I'm pretty sure wasps pollinate figs..

[–] ickplant@lemmy.world 4 points 2 years ago (1 children)

It doesn't say they pollinate it - they spread seeds for it since they eat the fruit.

[–] set_secret@lemmy.world 2 points 2 years ago (1 children)

oh yeah fair call, sry my bad.

[–] ickplant@lemmy.world 2 points 2 years ago

No worries, my title totally made it confusing. We ended up having a great discussion about it ITT.

[–] ArugulaZ@kbin.social 4 points 2 years ago (1 children)

Chocolate, tequila, and avocado toast. Now that's a party!

[–] Wrench@lemmy.world 4 points 2 years ago

How did this get so many up votes with a title like that? Bats are not exclusive pollinators for any of those. Obviously.

I'm sure there may be a near exclusive pollination relationship for a bat or two, somewhere. But nothing cultivated by man, for obvious reasons.

[–] totallynotarobot@lemmy.world 3 points 2 years ago (2 children)

What do they have to do with the toast

[–] ickplant@lemmy.world 3 points 2 years ago (1 children)

They pollinate the green gold aka the avocadoes. The toast is merely a vessel for its scrumptiousness.

[–] ramenshaman@lemmy.world 1 points 2 years ago

I eat a lot of avocado and it's almost never on toast. They could have just left toast out of the title and I would have been less confused.

[–] janus2@lemmy.zip 2 points 2 years ago

ah yes the majestic avocado toast flower

[–] Tag365@lemmy.world 2 points 2 years ago (1 children)

Wait, bats pollinate fruits?
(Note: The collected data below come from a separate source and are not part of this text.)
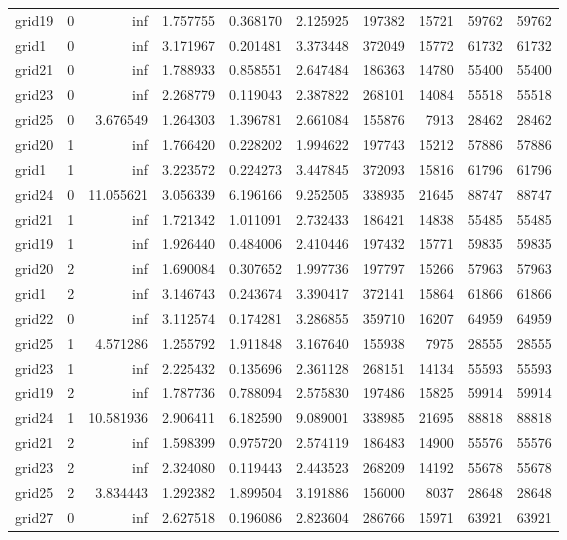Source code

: \begin{longtable}{|l|r|r|r|r|r|r|r|r|r|}
grid19 & 0 & inf & 1.757755 & 0.368170 & 2.125925 & 197382 & 15721 & 59762 & 59762 \\
grid1 & 0 & inf & 3.171967 & 0.201481 & 3.373448 & 372049 & 15772 & 61732 & 61732 \\
grid21 & 0 & inf & 1.788933 & 0.858551 & 2.647484 & 186363 & 14780 & 55400 & 55400 \\
grid23 & 0 & inf & 2.268779 & 0.119043 & 2.387822 & 268101 & 14084 & 55518 & 55518 \\
grid25 & 0 & 3.676549 & 1.264303 & 1.396781 & 2.661084 & 155876 & 7913 & 28462 & 28462 \\
grid20 & 1 & inf & 1.766420 & 0.228202 & 1.994622 & 197743 & 15212 & 57886 & 57886 \\
grid1 & 1 & inf & 3.223572 & 0.224273 & 3.447845 & 372093 & 15816 & 61796 & 61796 \\
grid24 & 0 & 11.055621 & 3.056339 & 6.196166 & 9.252505 & 338935 & 21645 & 88747 & 88747 \\
grid21 & 1 & inf & 1.721342 & 1.011091 & 2.732433 & 186421 & 14838 & 55485 & 55485 \\
grid19 & 1 & inf & 1.926440 & 0.484006 & 2.410446 & 197432 & 15771 & 59835 & 59835 \\
grid20 & 2 & inf & 1.690084 & 0.307652 & 1.997736 & 197797 & 15266 & 57963 & 57963 \\
grid1 & 2 & inf & 3.146743 & 0.243674 & 3.390417 & 372141 & 15864 & 61866 & 61866 \\
grid22 & 0 & inf & 3.112574 & 0.174281 & 3.286855 & 359710 & 16207 & 64959 & 64959 \\
grid25 & 1 & 4.571286 & 1.255792 & 1.911848 & 3.167640 & 155938 & 7975 & 28555 & 28555 \\
grid23 & 1 & inf & 2.225432 & 0.135696 & 2.361128 & 268151 & 14134 & 55593 & 55593 \\
grid19 & 2 & inf & 1.787736 & 0.788094 & 2.575830 & 197486 & 15825 & 59914 & 59914 \\
grid24 & 1 & 10.581936 & 2.906411 & 6.182590 & 9.089001 & 338985 & 21695 & 88818 & 88818 \\
grid21 & 2 & inf & 1.598399 & 0.975720 & 2.574119 & 186483 & 14900 & 55576 & 55576 \\
grid23 & 2 & inf & 2.324080 & 0.119443 & 2.443523 & 268209 & 14192 & 55678 & 55678 \\
grid25 & 2 & 3.834443 & 1.292382 & 1.899504 & 3.191886 & 156000 & 8037 & 28648 & 28648 \\
grid27 & 0 & inf & 2.627518 & 0.196086 & 2.823604 & 286766 & 15971 & 63921 & 63921 \\

\end{longtable}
I had no idea!

[–] ickplant@lemmy.world 2 points 2 years ago (1 children)

They do! Chiropterophily is the official term for pollination of plants by bats. They mostly pollinate at night, and they can carry a lot more pollen and thus spread it farther.

[–] Tag365@lemmy.world 2 points 2 years ago (1 children)

I wonder if there are any other non-insect pollinators out there...

[–] ickplant@lemmy.world 1 points 2 years ago (1 children)

I know that hummingbirds pollinate, so that’s a yes.

[–] Tag365@lemmy.world 1 points 2 years ago (1 children)
[–] ickplant@lemmy.world 1 points 2 years ago

This is actually super cool, I'm glad you asked. Apparently honey possums, lizards, geckos, skinks, and slugs can all pollinate. There are probably more that aren't mentioned here.